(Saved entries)
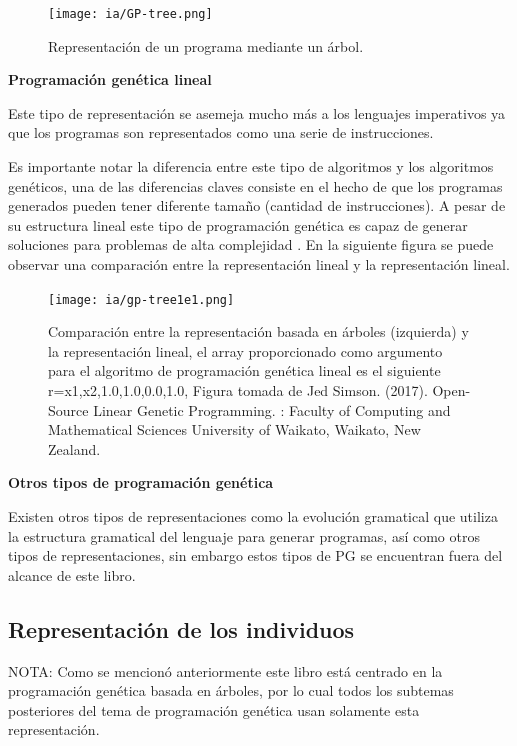\documentclass[11pt,fleqn]{book} %
\begin{document}
\begin{figure}[ht]
\centering\texttt{[image: ia/GP-tree.png]}
\caption{Representación de un programa mediante un árbol.}
\label{fig:GP-tree} 
\end{figure}

\textbf{Programación genética lineal}

Este tipo de representación se asemeja mucho más a los lenguajes imperativos ya que los programas son representados como una serie de instrucciones.

Es importante notar la diferencia entre este tipo de algoritmos y los algoritmos genéticos, una de las diferencias claves consiste en el hecho de que los programas generados pueden tener diferente tamaño (cantidad de instrucciones). A pesar de su estructura lineal este tipo de programación genética es capaz de generar soluciones para problemas de alta complejidad \cite{opensourceLGP}. En la siguiente figura se puede observar una comparación entre la representación lineal y la representación lineal.

\begin{figure}[ht]
\centering\texttt{[image: ia/gp-tree1e1.png]}
\caption{Comparación entre la representación basada en árboles (izquierda) y la representación lineal, el array proporcionado como argumento para el algoritmo de programación genética lineal es el siguiente r={x1,x2,1.0,1.0,0.0,1.0}, Figura tomada de Jed Simson. (2017). Open-Source Linear Genetic Programming. : Faculty of Computing and Mathematical Sciences University of Waikato, Waikato, New Zealand.\cite{opensourceLGP}}
\label{fig:gp-tree1e1} 
\end{figure}

\textbf{Otros tipos de programación genética}

Existen otros tipos de representaciones como la evolución gramatical que utiliza la estructura gramatical del lenguaje para generar programas, así como otros tipos de representaciones, sin embargo estos tipos de PG se encuentran fuera del alcance de este libro.

\subsection{Representación de los individuos}

NOTA: Como se mencionó anteriormente este libro está centrado en la programación genética basada en árboles, por lo cual todos los subtemas posteriores del tema de programación genética usan solamente esta representación.
\end{document}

> _Task objective_: Find the lines in the entries above where "label" occurs, and copy each of them.

> _Task answer_:
\label{fig:GP-tree} 
\label{fig:gp-tree1e1} 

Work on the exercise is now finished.